Start of Block

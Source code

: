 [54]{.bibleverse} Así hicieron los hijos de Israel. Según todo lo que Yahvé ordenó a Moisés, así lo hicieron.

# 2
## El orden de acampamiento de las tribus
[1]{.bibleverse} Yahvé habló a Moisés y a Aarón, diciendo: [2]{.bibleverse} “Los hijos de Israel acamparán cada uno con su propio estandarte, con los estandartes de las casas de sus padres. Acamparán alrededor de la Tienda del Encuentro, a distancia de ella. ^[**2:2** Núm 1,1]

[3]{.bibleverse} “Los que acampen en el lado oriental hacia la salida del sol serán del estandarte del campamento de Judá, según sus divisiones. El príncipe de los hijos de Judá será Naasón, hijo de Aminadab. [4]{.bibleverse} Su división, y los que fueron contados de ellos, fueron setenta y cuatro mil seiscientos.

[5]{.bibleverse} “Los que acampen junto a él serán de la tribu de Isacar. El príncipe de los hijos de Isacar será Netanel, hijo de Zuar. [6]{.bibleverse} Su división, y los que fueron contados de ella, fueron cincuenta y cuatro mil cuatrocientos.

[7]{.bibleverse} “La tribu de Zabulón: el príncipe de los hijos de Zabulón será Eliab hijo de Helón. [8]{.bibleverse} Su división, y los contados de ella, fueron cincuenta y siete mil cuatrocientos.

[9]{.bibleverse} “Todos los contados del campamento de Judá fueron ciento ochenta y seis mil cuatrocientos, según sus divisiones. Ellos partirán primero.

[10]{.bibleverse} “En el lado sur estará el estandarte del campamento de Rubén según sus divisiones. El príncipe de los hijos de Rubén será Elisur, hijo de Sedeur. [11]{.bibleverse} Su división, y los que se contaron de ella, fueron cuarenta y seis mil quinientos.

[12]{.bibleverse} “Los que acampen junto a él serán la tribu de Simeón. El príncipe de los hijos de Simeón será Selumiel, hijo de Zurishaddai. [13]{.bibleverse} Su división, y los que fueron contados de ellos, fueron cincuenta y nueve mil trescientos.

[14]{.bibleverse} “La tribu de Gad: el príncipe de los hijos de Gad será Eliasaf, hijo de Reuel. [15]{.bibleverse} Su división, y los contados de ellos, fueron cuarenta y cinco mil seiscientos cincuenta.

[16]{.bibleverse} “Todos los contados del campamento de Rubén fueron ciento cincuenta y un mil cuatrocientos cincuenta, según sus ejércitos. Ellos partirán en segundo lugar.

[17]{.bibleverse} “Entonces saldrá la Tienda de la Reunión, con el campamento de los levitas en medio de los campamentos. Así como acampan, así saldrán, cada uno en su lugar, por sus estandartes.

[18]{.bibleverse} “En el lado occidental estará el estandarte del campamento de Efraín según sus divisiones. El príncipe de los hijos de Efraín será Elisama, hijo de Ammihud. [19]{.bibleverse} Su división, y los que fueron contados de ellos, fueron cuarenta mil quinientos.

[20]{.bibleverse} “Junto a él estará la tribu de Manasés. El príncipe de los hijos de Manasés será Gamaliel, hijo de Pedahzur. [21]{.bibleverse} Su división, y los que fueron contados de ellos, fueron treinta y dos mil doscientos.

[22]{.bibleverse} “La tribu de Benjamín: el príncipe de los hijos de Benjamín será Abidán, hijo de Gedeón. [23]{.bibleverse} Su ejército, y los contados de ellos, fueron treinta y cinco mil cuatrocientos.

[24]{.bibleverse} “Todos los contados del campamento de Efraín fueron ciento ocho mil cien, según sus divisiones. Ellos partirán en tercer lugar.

End of Block

EXERCISE DESCRIPTION |
Output the whole listing again, keeping every line identical.

EXERCISE RESPONSE |
Source code

: [54]{.bibleverse} Así hicieron los hijos de Israel. Según todo lo que Yahvé ordenó a Moisés, así lo hicieron.

# 2
## El orden de acampamiento de las tribus
[1]{.bibleverse} Yahvé habló a Moisés y a Aarón, diciendo: [2]{.bibleverse} “Los hijos de Israel acamparán cada uno con su propio estandarte, con los estandartes de las casas de sus padres. Acamparán alrededor de la Tienda del Encuentro, a distancia de ella. ^[**2:2** Núm 1,1]

[3]{.bibleverse} “Los que acampen en el lado oriental hacia la salida del sol serán del estandarte del campamento de Judá, según sus divisiones. El príncipe de los hijos de Judá será Naasón, hijo de Aminadab. [4]{.bibleverse} Su división, y los que fueron contados de ellos, fueron setenta y cuatro mil seiscientos.

[5]{.bibleverse} “Los que acampen junto a él serán de la tribu de Isacar. El príncipe de los hijos de Isacar será Netanel, hijo de Zuar. [6]{.bibleverse} Su división, y los que fueron contados de ella, fueron cincuenta y cuatro mil cuatrocientos.

[7]{.bibleverse} “La tribu de Zabulón: el príncipe de los hijos de Zabulón será Eliab hijo de Helón. [8]{.bibleverse} Su división, y los contados de ella, fueron cincuenta y siete mil cuatrocientos.

[9]{.bibleverse} “Todos los contados del campamento de Judá fueron ciento ochenta y seis mil cuatrocientos, según sus divisiones. Ellos partirán primero.

[10]{.bibleverse} “En el lado sur estará el estandarte del campamento de Rubén según sus divisiones. El príncipe de los hijos de Rubén será Elisur, hijo de Sedeur. [11]{.bibleverse} Su división, y los que se contaron de ella, fueron cuarenta y seis mil quinientos.

[12]{.bibleverse} “Los que acampen junto a él serán la tribu de Simeón. El príncipe de los hijos de Simeón será Selumiel, hijo de Zurishaddai. [13]{.bibleverse} Su división, y los que fueron contados de ellos, fueron cincuenta y nueve mil trescientos.

[14]{.bibleverse} “La tribu de Gad: el príncipe de los hijos de Gad será Eliasaf, hijo de Reuel. [15]{.bibleverse} Su división, y los contados de ellos, fueron cuarenta y cinco mil seiscientos cincuenta.

[16]{.bibleverse} “Todos los contados del campamento de Rubén fueron ciento cincuenta y un mil cuatrocientos cincuenta, según sus ejércitos. Ellos partirán en segundo lugar.

[17]{.bibleverse} “Entonces saldrá la Tienda de la Reunión, con el campamento de los levitas en medio de los campamentos. Así como acampan, así saldrán, cada uno en su lugar, por sus estandartes.

[18]{.bibleverse} “En el lado occidental estará el estandarte del campamento de Efraín según sus divisiones. El príncipe de los hijos de Efraín será Elisama, hijo de Ammihud. [19]{.bibleverse} Su división, y los que fueron contados de ellos, fueron cuarenta mil quinientos.

[20]{.bibleverse} “Junto a él estará la tribu de Manasés. El príncipe de los hijos de Manasés será Gamaliel, hijo de Pedahzur. [21]{.bibleverse} Su división, y los que fueron contados de ellos, fueron treinta y dos mil doscientos.

[22]{.bibleverse} “La tribu de Benjamín: el príncipe de los hijos de Benjamín será Abidán, hijo de Gedeón. [23]{.bibleverse} Su ejército, y los contados de ellos, fueron treinta y cinco mil cuatrocientos.

[24]{.bibleverse} “Todos los contados del campamento de Efraín fueron ciento ocho mil cien, según sus divisiones. Ellos partirán en tercer lugar.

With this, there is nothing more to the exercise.